To add a load or constraint ■
In the panel bar, select the command and follow the same procedure you used to create your initial loads and constraints.
To edit a load or constraint 1 In the browser, right-click a load or constraint, and then select Edit from the menu.
The same dialog box you used to create the load or constraint is displayed. The values in the dialog box are the current values for that load or constraint. 2 Click the location arrow on the left side of the dialog box to enable feature picking.
You are initially limited to selecting the same type of feature (face, edge, or vertex) that is currently used for the load or constraint. To remove any of the current features, control-click them. If you remove all of the current features, your new selections can be of any type. 3 Click the white Direction arrow to change the direction of the load. 4 Click the Flip Direction button to reverse the direction, if needed. 5 Change any values associated with the load or constraint. 6 Click OK to apply the load or constraint changes.
To hide a load symbol ■
On the toolbar, click the Boundary Condition display button.

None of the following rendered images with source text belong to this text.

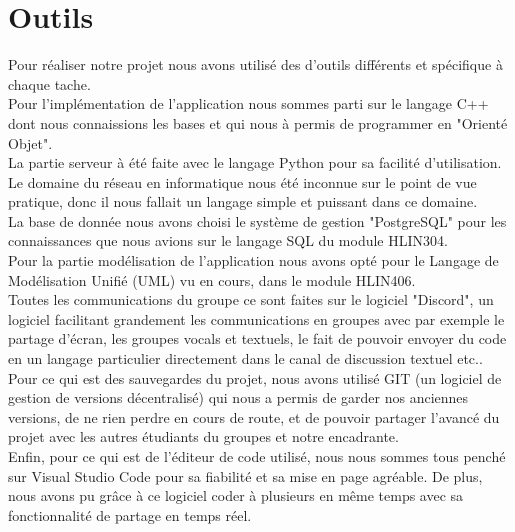 \documentclass{report}
\begin{document}
\section{Outils} %
Pour réaliser notre projet nous avons utilisé des d'outils différents et spécifique à chaque tache. \\

Pour l'implémentation de l'application nous sommes parti sur le langage C++ dont nous connaissions les bases et qui nous à permis de programmer en "Orienté Objet". \\

La partie serveur à été faite avec le langage Python pour sa facilité d'utilisation. Le domaine du réseau en informatique nous été inconnue sur le point de vue pratique, donc il nous fallait un langage simple et puissant dans ce domaine. \\

La base de donnée nous avons choisi le système de gestion "PostgreSQL" pour les connaissances que nous avions sur le langage SQL du module HLIN304. \\

Pour la partie modélisation de l'application nous avons opté pour le Langage de Modélisation Unifié (UML) vu en cours, dans le module HLIN406. \\

Toutes les communications du groupe ce sont faites sur le logiciel "Discord", un logiciel facilitant grandement les communications en groupes avec par exemple le partage d'écran, les groupes vocals et textuels, le fait de pouvoir envoyer du code en un langage particulier directement dans le canal de discussion textuel etc.. \\

Pour ce qui est des sauvegardes du projet, nous avons utilisé GIT (un logiciel de gestion de versions décentralisé) qui nous a permis de garder nos anciennes versions, de ne rien perdre en cours de route, et de pouvoir partager l'avancé du projet avec les autres étudiants du groupes et notre encadrante. \\

Enfin, pour ce qui est de l'éditeur de code utilisé, nous nous sommes tous penché sur Visual Studio Code pour sa fiabilité et sa mise en page agréable. De plus, nous avons pu grâce à ce logiciel coder à plusieurs en même temps avec sa fonctionnalité de partage en temps réel.


\end{document}
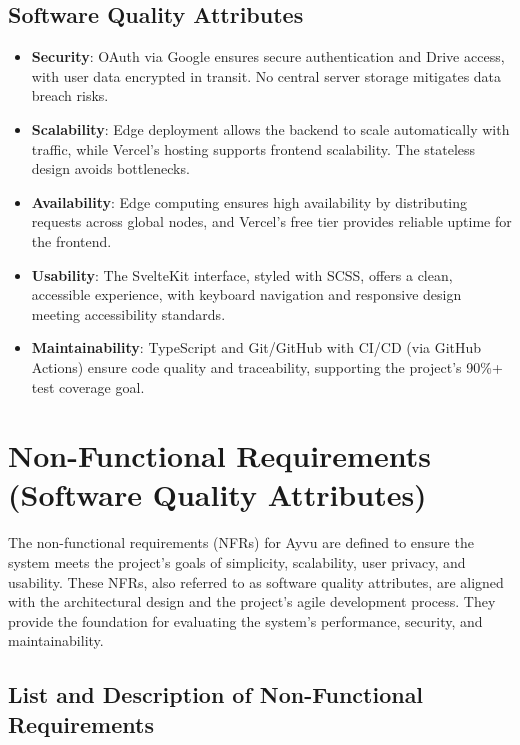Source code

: \documentclass[12pt]{article}
\begin{document}
\subsection{Software Quality Attributes}
\begin{itemize}
  \item \textbf{Security}: OAuth via Google ensures secure authentication and Drive access, with user data encrypted in transit. No central server storage mitigates data breach risks.
  \item \textbf{Scalability}: Edge deployment allows the backend to scale automatically with traffic, while Vercel's hosting supports frontend scalability. The stateless design avoids bottlenecks.
  \item \textbf{Availability}: Edge computing ensures high availability by distributing requests across global nodes, and Vercel's free tier provides reliable uptime for the frontend.
  \item \textbf{Usability}: The SvelteKit interface, styled with SCSS, offers a clean, accessible experience, with keyboard navigation and responsive design meeting accessibility standards.
  \item \textbf{Maintainability}: TypeScript and Git/GitHub with CI/CD (via GitHub Actions) ensure code quality and traceability, supporting the project's 90\%+ test coverage goal.
\end{itemize}

\section{Non-Functional Requirements (Software Quality Attributes)}

The non-functional requirements (NFRs) for Ayvu are defined to ensure the system meets the project's goals of simplicity, scalability, user privacy, and usability. These NFRs, also referred to as software quality attributes, are aligned with the architectural design and the project's agile development process. They provide the foundation for evaluating the system's performance, security, and maintainability.

\subsection{List and Description of Non-Functional Requirements}
\end{document}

The load symbols are hidden.
To redisplay a load symbol ■
On the toolbar, click the Boundary Condition display button again. The load symbols are redisplayed.
To temporarily display load symbols ■
In the browser, pause the cursor over the Loads & Constraints folder or a particular load.
The load symbols are displayed. NOTE If you edit a load while the load symbols are hidden, the symbols for all of the loads are displayed, and remain on after the editing is complete.
To change the mesh relevance 1 In the stress analysis panel bar, select Stress Analysis Settings. 2 In the Settings dialog box, move the slider to set the relevance of your mesh. 3 Click Preview Mesh to view the mesh at a particular setting.
The preview mesh is shown on the undeformed shaded view of your part. To change the analysis type 1 On the stress analysis panel bar, select Stress Analysis Settings. 2 In the Settings dialog box, Analysis Type menu, select the new analysis type.
If you choose Stress Analysis or Modal Analysis, only the results sets for the selected analysis type are displayed in the browser. Any previously obtained results sets are removed.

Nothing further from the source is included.